Don’t forget to reduce, reuse —

Does paper recycling benefit the climate? It depends

The paper industry is around 1% of emissions, but it needs help to go lower.

A row of blue paper recycling bins stuffed with cardboard.

For many people, the most familiar way to “go green” or “be eco-friendly” is probably paper recycling. (And perhaps its aging office cousin: “Consider a tree before you print this email.”) There are many ways to evaluate the environmental benefits of such actions, and one of those is greenhouse gas emissions. So how does paper recycling stack up in this regard?

That’s a more interesting question than it may seem, namely because of the way paper products are made. Processing pulp to make paper is typically powered by “black liquor”—a byproduct organic sludge with some useful properties. Burning it for heat and electricity to run the mill is approximately carbon neutral, since the carbon you emit into the air started out in the air (before a temporary stint as tree stuff). So if your recycling process generates CO2 as it makes new paper, recycling could end up increasing emissions.

A new study led by Stijn van Ewijk at Yale University tries to do the math on this, using practical scenarios for the next few decades. Namely, they calculate whether increasing paper recycling would make it easier or harder to hit emissions targets that would halt global warming at 2°C.

The researchers start by projecting growing global paper demand, driven especially by less-wealthy nations increasing their use of packaging. They then feed this into three scenarios applied to each step of the paper life cycle. One scenario continues current trends in things like energy mix and landfill management, while the other two represent more aggressive efforts to clean up electric grids and reduce emissions. These future scenarios, which go out to 2050, include a doubling in the share of paper that gets recycled.

Let’s start with 2012

For a baseline, they estimated global emissions associated with paper for 2012. This includes emissions from the energy used for harvesting wood, producing paper, manufacturing paper products, recycling paper, and disposing of paper in landfills (which can emit greenhouse gasses) or incineration plants. That finds that the paper life cycle actually accounted for about 1.2 percent of total global emissions in 2012.

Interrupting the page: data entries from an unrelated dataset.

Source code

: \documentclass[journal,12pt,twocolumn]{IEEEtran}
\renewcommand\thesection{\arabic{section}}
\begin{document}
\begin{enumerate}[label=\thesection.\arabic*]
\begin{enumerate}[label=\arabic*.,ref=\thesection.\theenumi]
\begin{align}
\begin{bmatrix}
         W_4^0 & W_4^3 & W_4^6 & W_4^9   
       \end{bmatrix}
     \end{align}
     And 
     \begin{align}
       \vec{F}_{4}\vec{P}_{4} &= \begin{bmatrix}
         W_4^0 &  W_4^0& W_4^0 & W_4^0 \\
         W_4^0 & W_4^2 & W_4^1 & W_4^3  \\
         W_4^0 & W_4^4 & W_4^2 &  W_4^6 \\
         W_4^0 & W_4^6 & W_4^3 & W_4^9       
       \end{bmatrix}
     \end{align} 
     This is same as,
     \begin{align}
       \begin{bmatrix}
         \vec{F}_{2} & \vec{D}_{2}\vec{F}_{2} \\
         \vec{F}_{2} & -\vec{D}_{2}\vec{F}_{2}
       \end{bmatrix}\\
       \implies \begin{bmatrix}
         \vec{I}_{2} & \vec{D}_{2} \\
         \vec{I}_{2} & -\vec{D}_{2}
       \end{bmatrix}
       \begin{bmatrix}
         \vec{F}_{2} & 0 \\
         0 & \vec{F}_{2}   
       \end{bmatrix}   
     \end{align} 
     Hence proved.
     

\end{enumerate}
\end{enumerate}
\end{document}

A couple of simplifying assumptions are at work here. One is that the researchers simply use global averages for things like emission from the electric grid rather than trying to divvy up paper production locally. This is partly because they want to give a general answer about the effects of recycling. The other assumption is that the paper industry (recycling or no) doesn’t change the amount of carbon in forests. That may sound strange, but the idea is that this actually depends more on how the forestry is done. Harvesting trees for paper can be done sustainably or unsustainably. And reducing virgin material demand for paper may or may not actually translate to more carbon staying in forests depending on other drivers of deforestation. All those questions are set aside.

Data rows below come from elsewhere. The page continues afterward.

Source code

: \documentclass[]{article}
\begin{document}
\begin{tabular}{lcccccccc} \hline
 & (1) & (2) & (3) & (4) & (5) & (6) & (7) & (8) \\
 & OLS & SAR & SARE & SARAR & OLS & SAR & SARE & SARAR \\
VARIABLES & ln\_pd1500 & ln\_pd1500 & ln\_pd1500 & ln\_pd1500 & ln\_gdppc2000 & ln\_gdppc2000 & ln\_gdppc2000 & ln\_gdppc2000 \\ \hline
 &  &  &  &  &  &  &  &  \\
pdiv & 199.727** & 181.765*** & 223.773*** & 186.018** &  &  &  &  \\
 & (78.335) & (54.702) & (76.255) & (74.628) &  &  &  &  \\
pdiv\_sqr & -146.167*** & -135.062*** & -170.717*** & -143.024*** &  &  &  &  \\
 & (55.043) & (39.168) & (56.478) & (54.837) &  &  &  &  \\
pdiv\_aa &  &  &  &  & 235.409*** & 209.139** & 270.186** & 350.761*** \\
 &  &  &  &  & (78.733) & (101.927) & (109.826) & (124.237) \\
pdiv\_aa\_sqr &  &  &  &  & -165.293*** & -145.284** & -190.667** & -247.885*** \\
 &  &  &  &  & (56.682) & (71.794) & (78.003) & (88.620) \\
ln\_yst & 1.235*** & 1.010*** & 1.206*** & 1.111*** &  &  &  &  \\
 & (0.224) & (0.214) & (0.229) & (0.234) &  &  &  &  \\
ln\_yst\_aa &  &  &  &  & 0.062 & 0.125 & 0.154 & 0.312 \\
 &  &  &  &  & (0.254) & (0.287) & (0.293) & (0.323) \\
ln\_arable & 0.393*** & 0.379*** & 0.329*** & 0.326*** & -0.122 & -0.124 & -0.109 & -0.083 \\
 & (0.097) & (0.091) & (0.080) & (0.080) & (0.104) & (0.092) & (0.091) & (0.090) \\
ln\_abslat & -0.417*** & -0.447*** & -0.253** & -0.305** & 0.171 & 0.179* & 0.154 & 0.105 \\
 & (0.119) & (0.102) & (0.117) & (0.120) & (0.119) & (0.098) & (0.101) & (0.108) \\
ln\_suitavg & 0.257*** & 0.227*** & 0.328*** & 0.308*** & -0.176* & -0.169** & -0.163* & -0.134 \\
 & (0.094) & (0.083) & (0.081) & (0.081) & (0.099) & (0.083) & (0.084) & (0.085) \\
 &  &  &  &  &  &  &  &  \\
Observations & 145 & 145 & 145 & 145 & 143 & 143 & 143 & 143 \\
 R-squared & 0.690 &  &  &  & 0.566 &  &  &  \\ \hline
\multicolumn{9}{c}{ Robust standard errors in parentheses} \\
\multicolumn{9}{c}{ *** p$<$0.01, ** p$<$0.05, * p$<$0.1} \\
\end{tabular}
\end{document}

Here’s the state of recycling in 2012 compared to the rate envisioned in the future scenario.
Enlarge / Here’s the state of recycling in 2012 compared to the rate envisioned in the future scenario.

Paper air plan

The results show that, even with a moderately cleaner energy system in 2050, doubling the rate of recycling while increasing overall production would lead to slightly more emissions than the 2012 baseline. But with more aggressive improvements across the board, substantial emissions reductions would be possible.

Put another way, hitting targets consistent with that 2°C warming goal requires greater improvements to the energy supplying recycling activities and to landfill management. Otherwise, trading out virgin paper production (with its use of carbon-neutral fuels) for recycling plants running on fossil fuel energy leaves emissions treading water.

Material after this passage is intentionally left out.